(Brief) Every line of the entries below that carries the string "label" should be copied.

(Saved entries)
------------------------------------------------------------------------
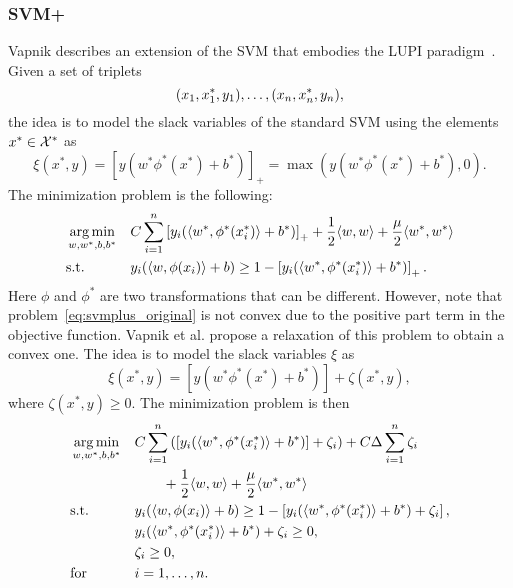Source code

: \subsubsection*{SVM\small{+} }
Vapnik describes an extension of the SVM that embodies the LUPI paradigm~\cite{VapnikV09,VapnikI15a}. Given a set of triplets
\begin{equation}
    \nonumber
    (x_1, x^*_1, y_1), \ldots, (x_n, x^*_n, y_n) ,
\end{equation}
the idea is to model the slack variables of the standard SVM using the elements $x^* \in \mathcal{X}^*$ as
$$ \xi(x^*, y) = \left[y (w^* \phi^*(x^*) + b^*) \right]_+  = \max\left( y (w^* \phi^*(x^*) + b^*), 0  \right).$$
The minimization problem is the following:
\begin{equation}
    \label{eq:svmplus_original}
    \begin{aligned}
        & \argmin_{w, w^*, b, b^*}
        & &  C \sum_{i=1}^\nsamples \left[y_i (\dotp{w^*}{\phi^*(x_i^*)} + b^*) \right]_+ + \frac{1}{2} \dotp{w}{w} + \frac{\mu}{2} \dotp{w^*}{w^*} \\
        & \text{s.t.}
        & & y_{i} ( \dotp{w}{\phi(x_{i})} + b) \geq 1 - \left[y_i (\dotp{w^*}{\phi^*(x^*_i)} + b^*) \right]_+ .
    \end{aligned}
\end{equation}
Here $\phi$ and $\phi^*$ are two transformations that can be different.
However, note that problem~\eqref{eq:svmplus_original} is not convex due to the positive part term in the objective function. Vapnik et al. propose a relaxation of this problem to obtain a convex one. The idea is to model the slack variables $\xi$ as
$$ \xi(x^*, y) = \left[y (w^* \phi^*(x^*) + b^*) \right] + \zeta(x^*, y) ,$$
where $\zeta(x^*, y) \geq 0$.
The minimization problem is then
\begin{equation}
    \label{eq:svmplus_delta_primal}
    \begin{aligned}
        & \argmin_{w, w^*, b, b^*}
        & &  C \sum_{i=1}^\nsamples \left( \left[y_i (\dotp{w^*}{\phi^*(x_i^*)} + b^*) \right] + \zeta_i \right) + C \Delta \sum_{i=1}^\nsamples \zeta_i \\
        & & &\qquad + \frac{1}{2} \dotp{w}{w} + \frac{\mu}{2} \dotp{w^*}{w^*} \\
        & \text{s.t.}
        & & y_{i} ( \dotp{w}{\phi(x_{i})} + b) \geq 1 - \left[y_i (\dotp{w^*}{\phi^*(x^*_i)} + b^*) + \zeta_i \right] ,\\
        & & &y_i (\dotp{w^*}{\phi^*(x^*_i)} + b^*) + \zeta_i \geq 0 ,\\
        & & &\zeta_i \geq 0, \\
        & \text{for } & & i=1, \ldots, \nsamples.
    \end{aligned}
\end{equation}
------------------------------------------------------------------------
(Task solution)
    \label{eq:svmplus_original}
    \label{eq:svmplus_delta_primal}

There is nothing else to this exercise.